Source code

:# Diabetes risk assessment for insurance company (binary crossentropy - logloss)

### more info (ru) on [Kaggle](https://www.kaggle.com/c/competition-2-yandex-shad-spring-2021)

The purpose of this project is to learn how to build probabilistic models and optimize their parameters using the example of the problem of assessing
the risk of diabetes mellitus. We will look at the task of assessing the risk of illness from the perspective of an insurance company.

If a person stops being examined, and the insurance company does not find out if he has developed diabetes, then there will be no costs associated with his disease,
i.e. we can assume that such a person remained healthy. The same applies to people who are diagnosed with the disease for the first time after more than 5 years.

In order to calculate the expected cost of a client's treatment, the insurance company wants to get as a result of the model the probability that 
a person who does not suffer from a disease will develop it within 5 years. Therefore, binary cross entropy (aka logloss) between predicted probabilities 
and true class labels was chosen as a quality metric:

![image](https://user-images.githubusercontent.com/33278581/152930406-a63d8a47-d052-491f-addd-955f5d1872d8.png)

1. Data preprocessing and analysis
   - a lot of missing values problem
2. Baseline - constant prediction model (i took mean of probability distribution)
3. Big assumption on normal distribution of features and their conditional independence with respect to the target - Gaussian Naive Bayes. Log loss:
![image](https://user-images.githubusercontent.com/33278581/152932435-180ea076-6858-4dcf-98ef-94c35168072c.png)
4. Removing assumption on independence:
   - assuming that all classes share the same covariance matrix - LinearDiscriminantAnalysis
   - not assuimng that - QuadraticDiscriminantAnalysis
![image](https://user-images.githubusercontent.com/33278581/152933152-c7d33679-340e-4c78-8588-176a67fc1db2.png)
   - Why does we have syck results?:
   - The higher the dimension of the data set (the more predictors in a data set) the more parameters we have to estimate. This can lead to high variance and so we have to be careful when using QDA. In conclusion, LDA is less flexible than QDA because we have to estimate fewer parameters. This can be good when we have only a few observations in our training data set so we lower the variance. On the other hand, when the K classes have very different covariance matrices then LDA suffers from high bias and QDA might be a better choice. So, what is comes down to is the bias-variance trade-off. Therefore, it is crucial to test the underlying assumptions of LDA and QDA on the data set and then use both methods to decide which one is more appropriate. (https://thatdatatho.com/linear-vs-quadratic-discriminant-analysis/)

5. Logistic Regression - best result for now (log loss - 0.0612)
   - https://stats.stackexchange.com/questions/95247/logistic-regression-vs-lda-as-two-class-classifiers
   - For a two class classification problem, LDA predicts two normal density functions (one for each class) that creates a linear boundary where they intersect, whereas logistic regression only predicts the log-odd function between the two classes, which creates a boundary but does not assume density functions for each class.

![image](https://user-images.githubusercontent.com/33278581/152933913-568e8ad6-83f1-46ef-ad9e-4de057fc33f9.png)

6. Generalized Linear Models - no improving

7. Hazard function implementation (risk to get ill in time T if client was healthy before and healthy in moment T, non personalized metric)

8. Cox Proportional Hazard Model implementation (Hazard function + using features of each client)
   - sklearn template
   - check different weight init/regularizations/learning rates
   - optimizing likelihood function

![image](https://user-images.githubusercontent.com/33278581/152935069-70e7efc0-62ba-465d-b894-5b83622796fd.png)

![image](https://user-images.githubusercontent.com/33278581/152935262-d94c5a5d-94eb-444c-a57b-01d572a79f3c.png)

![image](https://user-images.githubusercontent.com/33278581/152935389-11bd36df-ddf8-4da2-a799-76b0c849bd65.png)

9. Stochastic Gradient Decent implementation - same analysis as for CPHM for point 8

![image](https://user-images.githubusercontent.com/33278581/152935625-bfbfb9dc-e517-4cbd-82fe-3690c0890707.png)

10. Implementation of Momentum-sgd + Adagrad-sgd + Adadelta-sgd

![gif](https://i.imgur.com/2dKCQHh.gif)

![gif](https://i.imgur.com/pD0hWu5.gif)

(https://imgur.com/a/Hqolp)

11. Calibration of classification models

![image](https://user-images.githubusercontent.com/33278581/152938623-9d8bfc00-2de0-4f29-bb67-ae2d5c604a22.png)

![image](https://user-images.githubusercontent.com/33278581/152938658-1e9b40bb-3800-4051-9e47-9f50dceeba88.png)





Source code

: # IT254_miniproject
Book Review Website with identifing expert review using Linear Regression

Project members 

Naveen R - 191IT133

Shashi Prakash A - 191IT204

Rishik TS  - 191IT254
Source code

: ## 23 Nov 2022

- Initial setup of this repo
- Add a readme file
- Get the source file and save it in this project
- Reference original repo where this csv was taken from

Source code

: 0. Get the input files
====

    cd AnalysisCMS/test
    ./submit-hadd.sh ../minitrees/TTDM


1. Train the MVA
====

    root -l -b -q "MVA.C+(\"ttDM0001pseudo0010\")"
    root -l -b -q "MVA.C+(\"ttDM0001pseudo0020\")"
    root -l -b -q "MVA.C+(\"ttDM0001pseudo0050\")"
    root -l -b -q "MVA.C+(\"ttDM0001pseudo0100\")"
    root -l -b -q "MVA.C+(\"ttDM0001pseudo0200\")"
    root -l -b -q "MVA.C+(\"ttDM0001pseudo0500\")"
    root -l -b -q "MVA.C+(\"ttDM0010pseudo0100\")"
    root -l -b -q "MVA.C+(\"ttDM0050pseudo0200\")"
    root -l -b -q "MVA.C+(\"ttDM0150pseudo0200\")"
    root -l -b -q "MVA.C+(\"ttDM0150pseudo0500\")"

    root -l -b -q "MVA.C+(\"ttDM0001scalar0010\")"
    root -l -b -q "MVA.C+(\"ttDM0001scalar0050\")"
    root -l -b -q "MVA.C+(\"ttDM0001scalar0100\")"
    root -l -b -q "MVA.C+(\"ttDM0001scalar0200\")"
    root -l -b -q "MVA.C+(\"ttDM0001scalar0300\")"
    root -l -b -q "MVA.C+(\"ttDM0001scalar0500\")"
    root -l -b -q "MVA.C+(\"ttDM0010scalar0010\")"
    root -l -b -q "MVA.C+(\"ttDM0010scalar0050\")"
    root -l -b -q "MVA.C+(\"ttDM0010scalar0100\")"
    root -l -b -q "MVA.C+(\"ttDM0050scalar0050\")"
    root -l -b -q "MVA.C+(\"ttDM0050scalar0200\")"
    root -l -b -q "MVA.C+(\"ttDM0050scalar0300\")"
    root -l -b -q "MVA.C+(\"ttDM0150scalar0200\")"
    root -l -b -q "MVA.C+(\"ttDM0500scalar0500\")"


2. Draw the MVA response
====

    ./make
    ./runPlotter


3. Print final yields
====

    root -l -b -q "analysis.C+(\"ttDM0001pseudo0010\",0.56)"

• [TASK DESCRIPTION]:
From start to finish, retype the records above with complete accuracy.

• [SOLUTION FOR THIS EXERCISE]:
Source code

:# Diabetes risk assessment for insurance company (binary crossentropy - logloss)

### more info (ru) on [Kaggle](https://www.kaggle.com/c/competition-2-yandex-shad-spring-2021)

The purpose of this project is to learn how to build probabilistic models and optimize their parameters using the example of the problem of assessing
the risk of diabetes mellitus. We will look at the task of assessing the risk of illness from the perspective of an insurance company.

If a person stops being examined, and the insurance company does not find out if he has developed diabetes, then there will be no costs associated with his disease,
i.e. we can assume that such a person remained healthy. The same applies to people who are diagnosed with the disease for the first time after more than 5 years.

In order to calculate the expected cost of a client's treatment, the insurance company wants to get as a result of the model the probability that 
a person who does not suffer from a disease will develop it within 5 years. Therefore, binary cross entropy (aka logloss) between predicted probabilities 
and true class labels was chosen as a quality metric:

![image](https://user-images.githubusercontent.com/33278581/152930406-a63d8a47-d052-491f-addd-955f5d1872d8.png)

1. Data preprocessing and analysis
   - a lot of missing values problem
2. Baseline - constant prediction model (i took mean of probability distribution)
3. Big assumption on normal distribution of features and their conditional independence with respect to the target - Gaussian Naive Bayes. Log loss:
![image](https://user-images.githubusercontent.com/33278581/152932435-180ea076-6858-4dcf-98ef-94c35168072c.png)
4. Removing assumption on independence:
   - assuming that all classes share the same covariance matrix - LinearDiscriminantAnalysis
   - not assuimng that - QuadraticDiscriminantAnalysis
![image](https://user-images.githubusercontent.com/33278581/152933152-c7d33679-340e-4c78-8588-176a67fc1db2.png)
   - Why does we have syck results?:
   - The higher the dimension of the data set (the more predictors in a data set) the more parameters we have to estimate. This can lead to high variance and so we have to be careful when using QDA. In conclusion, LDA is less flexible than QDA because we have to estimate fewer parameters. This can be good when we have only a few observations in our training data set so we lower the variance. On the other hand, when the K classes have very different covariance matrices then LDA suffers from high bias and QDA might be a better choice. So, what is comes down to is the bias-variance trade-off. Therefore, it is crucial to test the underlying assumptions of LDA and QDA on the data set and then use both methods to decide which one is more appropriate. (https://thatdatatho.com/linear-vs-quadratic-discriminant-analysis/)

5. Logistic Regression - best result for now (log loss - 0.0612)
   - https://stats.stackexchange.com/questions/95247/logistic-regression-vs-lda-as-two-class-classifiers
   - For a two class classification problem, LDA predicts two normal density functions (one for each class) that creates a linear boundary where they intersect, whereas logistic regression only predicts the log-odd function between the two classes, which creates a boundary but does not assume density functions for each class.

![image](https://user-images.githubusercontent.com/33278581/152933913-568e8ad6-83f1-46ef-ad9e-4de057fc33f9.png)

6. Generalized Linear Models - no improving

7. Hazard function implementation (risk to get ill in time T if client was healthy before and healthy in moment T, non personalized metric)

8. Cox Proportional Hazard Model implementation (Hazard function + using features of each client)
   - sklearn template
   - check different weight init/regularizations/learning rates
   - optimizing likelihood function

![image](https://user-images.githubusercontent.com/33278581/152935069-70e7efc0-62ba-465d-b894-5b83622796fd.png)

![image](https://user-images.githubusercontent.com/33278581/152935262-d94c5a5d-94eb-444c-a57b-01d572a79f3c.png)

![image](https://user-images.githubusercontent.com/33278581/152935389-11bd36df-ddf8-4da2-a799-76b0c849bd65.png)

9. Stochastic Gradient Decent implementation - same analysis as for CPHM for point 8

![image](https://user-images.githubusercontent.com/33278581/152935625-bfbfb9dc-e517-4cbd-82fe-3690c0890707.png)

10. Implementation of Momentum-sgd + Adagrad-sgd + Adadelta-sgd

![gif](https://i.imgur.com/2dKCQHh.gif)

![gif](https://i.imgur.com/pD0hWu5.gif)

(https://imgur.com/a/Hqolp)

11. Calibration of classification models

![image](https://user-images.githubusercontent.com/33278581/152938623-9d8bfc00-2de0-4f29-bb67-ae2d5c604a22.png)

![image](https://user-images.githubusercontent.com/33278581/152938658-1e9b40bb-3800-4051-9e47-9f50dceeba88.png)





Source code

: # IT254_miniproject
Book Review Website with identifing expert review using Linear Regression

Project members 

Naveen R - 191IT133

Shashi Prakash A - 191IT204

Rishik TS  - 191IT254
Source code

: ## 23 Nov 2022

- Initial setup of this repo
- Add a readme file
- Get the source file and save it in this project
- Reference original repo where this csv was taken from

Source code

: 0. Get the input files
====

    cd AnalysisCMS/test
    ./submit-hadd.sh ../minitrees/TTDM


1. Train the MVA
====

    root -l -b -q "MVA.C+(\"ttDM0001pseudo0010\")"
    root -l -b -q "MVA.C+(\"ttDM0001pseudo0020\")"
    root -l -b -q "MVA.C+(\"ttDM0001pseudo0050\")"
    root -l -b -q "MVA.C+(\"ttDM0001pseudo0100\")"
    root -l -b -q "MVA.C+(\"ttDM0001pseudo0200\")"
    root -l -b -q "MVA.C+(\"ttDM0001pseudo0500\")"
    root -l -b -q "MVA.C+(\"ttDM0010pseudo0100\")"
    root -l -b -q "MVA.C+(\"ttDM0050pseudo0200\")"
    root -l -b -q "MVA.C+(\"ttDM0150pseudo0200\")"
    root -l -b -q "MVA.C+(\"ttDM0150pseudo0500\")"

    root -l -b -q "MVA.C+(\"ttDM0001scalar0010\")"
    root -l -b -q "MVA.C+(\"ttDM0001scalar0050\")"
    root -l -b -q "MVA.C+(\"ttDM0001scalar0100\")"
    root -l -b -q "MVA.C+(\"ttDM0001scalar0200\")"
    root -l -b -q "MVA.C+(\"ttDM0001scalar0300\")"
    root -l -b -q "MVA.C+(\"ttDM0001scalar0500\")"
    root -l -b -q "MVA.C+(\"ttDM0010scalar0010\")"
    root -l -b -q "MVA.C+(\"ttDM0010scalar0050\")"
    root -l -b -q "MVA.C+(\"ttDM0010scalar0100\")"
    root -l -b -q "MVA.C+(\"ttDM0050scalar0050\")"
    root -l -b -q "MVA.C+(\"ttDM0050scalar0200\")"
    root -l -b -q "MVA.C+(\"ttDM0050scalar0300\")"
    root -l -b -q "MVA.C+(\"ttDM0150scalar0200\")"
    root -l -b -q "MVA.C+(\"ttDM0500scalar0500\")"


2. Draw the MVA response
====

    ./make
    ./runPlotter


3. Print final yields
====

    root -l -b -q "analysis.C+(\"ttDM0001pseudo0010\",0.56)"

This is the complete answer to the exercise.